Opinion: America’s future depends upon an Article V convention

By MIKE MOFFETT

Published: 03-07-2025 9:00 AM

State Representative Mike Moffett (R-Loudon) chairs the House Committee on State-Federal Relations and Veterans Affairs.

April 15 marks not only our annual Tax Day but also the 113th anniversary of the sinking of the Titanic. So, now is a propitious time to conflate the two events into a civics lesson involving our national survival.

Titanic Captain Edward Smith and his officers knew well that dangerous icebergs loomed ahead of their ship. But their failure to properly anticipate disaster cost hundreds of lives, including their own. Now, our American ship is headed straight towards a similarly deadly — if metaphoric — threat that we can still avoid with decisive action. But time is running out. We’re closing in on a killer iceberg.

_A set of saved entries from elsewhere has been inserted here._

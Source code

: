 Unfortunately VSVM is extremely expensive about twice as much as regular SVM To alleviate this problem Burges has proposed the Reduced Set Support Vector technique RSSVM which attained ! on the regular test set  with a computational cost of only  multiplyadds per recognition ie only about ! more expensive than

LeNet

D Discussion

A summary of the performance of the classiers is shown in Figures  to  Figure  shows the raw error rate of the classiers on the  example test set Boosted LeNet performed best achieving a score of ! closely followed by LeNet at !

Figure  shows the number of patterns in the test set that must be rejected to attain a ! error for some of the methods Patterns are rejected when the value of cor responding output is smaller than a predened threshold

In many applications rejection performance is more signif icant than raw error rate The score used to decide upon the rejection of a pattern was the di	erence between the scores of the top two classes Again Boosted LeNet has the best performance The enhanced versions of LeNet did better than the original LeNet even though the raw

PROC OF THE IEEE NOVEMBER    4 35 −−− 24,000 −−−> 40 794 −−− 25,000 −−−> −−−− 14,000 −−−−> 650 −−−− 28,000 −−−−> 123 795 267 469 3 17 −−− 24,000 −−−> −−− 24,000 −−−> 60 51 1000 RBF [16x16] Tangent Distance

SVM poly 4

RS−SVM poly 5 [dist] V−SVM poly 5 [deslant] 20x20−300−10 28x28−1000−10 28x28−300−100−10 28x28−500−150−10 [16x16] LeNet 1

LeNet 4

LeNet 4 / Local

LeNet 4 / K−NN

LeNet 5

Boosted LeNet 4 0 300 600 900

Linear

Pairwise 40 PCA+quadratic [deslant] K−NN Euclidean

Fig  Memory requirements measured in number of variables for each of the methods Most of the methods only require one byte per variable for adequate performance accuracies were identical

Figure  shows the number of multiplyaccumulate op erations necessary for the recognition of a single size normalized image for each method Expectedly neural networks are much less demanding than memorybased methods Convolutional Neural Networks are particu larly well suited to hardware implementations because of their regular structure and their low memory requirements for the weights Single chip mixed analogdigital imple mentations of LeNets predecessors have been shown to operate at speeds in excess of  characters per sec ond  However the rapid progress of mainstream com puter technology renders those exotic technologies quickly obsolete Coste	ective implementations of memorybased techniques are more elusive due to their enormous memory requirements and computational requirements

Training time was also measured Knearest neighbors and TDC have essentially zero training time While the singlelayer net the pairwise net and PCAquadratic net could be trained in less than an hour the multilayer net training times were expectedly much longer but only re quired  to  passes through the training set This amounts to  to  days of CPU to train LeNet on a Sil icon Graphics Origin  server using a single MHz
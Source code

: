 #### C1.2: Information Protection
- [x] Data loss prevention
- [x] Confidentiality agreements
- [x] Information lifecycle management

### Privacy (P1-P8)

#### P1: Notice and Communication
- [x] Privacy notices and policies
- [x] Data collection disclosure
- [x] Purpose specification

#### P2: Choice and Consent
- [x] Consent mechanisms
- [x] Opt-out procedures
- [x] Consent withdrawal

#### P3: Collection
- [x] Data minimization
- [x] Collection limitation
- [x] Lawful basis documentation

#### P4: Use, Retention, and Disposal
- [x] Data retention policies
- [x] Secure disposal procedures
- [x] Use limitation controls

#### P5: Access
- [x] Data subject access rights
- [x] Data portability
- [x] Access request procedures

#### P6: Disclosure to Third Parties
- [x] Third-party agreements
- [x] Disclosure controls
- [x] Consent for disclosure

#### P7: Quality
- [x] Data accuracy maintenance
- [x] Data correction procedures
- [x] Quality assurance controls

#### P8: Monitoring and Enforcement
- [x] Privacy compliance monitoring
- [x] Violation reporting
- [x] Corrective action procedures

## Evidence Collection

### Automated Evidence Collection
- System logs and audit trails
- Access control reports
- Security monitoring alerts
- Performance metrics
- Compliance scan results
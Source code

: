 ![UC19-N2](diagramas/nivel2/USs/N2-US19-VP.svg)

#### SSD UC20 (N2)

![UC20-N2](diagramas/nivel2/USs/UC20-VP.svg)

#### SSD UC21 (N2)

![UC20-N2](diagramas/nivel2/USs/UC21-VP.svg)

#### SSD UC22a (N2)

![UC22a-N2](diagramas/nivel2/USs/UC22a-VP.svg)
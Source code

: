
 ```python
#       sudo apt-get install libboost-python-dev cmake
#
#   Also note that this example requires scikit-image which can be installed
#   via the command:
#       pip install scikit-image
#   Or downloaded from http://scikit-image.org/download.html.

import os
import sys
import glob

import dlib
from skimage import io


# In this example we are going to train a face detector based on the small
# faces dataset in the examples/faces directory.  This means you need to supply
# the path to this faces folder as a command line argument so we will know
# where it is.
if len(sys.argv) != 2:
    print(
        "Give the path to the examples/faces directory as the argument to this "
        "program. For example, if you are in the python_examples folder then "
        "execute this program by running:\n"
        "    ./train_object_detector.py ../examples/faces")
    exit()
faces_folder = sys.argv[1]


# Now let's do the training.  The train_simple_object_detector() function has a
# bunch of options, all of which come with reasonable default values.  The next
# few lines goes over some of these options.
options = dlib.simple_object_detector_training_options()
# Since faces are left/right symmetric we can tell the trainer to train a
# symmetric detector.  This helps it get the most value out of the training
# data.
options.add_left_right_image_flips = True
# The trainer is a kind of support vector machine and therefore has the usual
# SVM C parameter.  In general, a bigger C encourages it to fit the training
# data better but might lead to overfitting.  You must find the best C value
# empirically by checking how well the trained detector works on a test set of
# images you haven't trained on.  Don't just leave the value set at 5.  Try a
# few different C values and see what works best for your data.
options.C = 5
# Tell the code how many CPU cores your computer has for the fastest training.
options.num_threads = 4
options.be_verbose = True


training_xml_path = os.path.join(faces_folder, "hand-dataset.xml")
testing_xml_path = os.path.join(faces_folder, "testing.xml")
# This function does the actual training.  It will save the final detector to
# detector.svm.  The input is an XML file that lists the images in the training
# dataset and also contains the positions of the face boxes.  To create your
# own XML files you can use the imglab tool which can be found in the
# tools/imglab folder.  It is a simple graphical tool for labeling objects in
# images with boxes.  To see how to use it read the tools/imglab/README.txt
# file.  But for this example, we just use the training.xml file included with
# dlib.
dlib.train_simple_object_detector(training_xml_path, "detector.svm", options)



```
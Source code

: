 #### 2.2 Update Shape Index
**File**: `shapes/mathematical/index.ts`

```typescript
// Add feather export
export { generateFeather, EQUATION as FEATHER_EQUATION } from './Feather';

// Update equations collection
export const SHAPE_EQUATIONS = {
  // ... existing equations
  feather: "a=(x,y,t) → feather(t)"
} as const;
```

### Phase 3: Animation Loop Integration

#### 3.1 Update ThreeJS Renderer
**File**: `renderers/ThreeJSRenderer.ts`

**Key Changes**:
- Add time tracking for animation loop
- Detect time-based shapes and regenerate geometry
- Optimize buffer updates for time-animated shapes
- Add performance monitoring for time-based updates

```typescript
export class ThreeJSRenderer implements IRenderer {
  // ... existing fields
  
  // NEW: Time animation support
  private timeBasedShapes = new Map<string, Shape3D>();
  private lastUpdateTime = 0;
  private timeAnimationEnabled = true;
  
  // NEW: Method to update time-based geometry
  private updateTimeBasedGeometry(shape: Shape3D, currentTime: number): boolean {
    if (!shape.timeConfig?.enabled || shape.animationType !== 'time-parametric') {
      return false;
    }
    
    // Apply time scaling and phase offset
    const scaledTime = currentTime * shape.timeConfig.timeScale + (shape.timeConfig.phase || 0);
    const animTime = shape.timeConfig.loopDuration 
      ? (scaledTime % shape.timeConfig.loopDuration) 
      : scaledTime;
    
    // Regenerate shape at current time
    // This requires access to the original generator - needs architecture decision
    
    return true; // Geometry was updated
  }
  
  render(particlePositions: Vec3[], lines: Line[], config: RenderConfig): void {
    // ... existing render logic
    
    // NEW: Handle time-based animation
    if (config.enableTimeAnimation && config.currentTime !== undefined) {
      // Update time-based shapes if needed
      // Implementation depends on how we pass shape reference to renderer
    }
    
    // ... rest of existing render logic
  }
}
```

Our national debt grew by almost $2.5 trillion over the past year, an increase of about $6.6 billion a day. Around 15% of federal spending now occurs solely to service the debt.

Disaster looms.

This is no surprise. Analysts have long warned of grave danger. but Congress is inherently incapable of spending reform. Members get elected and reelected by “bringing home the bacon” via grants, earmarks, new programs, bigger programs, public works boondoggles, etc.

Some presidents sought remedial fiscal action. Both Ronald Reagan and Bill Clinton enjoyed marginal success, but every 21st-century president has been part of the problem — especially our two most recent. Octogenarian presidents aren’t inclined to worry much about hitting icebergs when the collisions won’t occur on their watches.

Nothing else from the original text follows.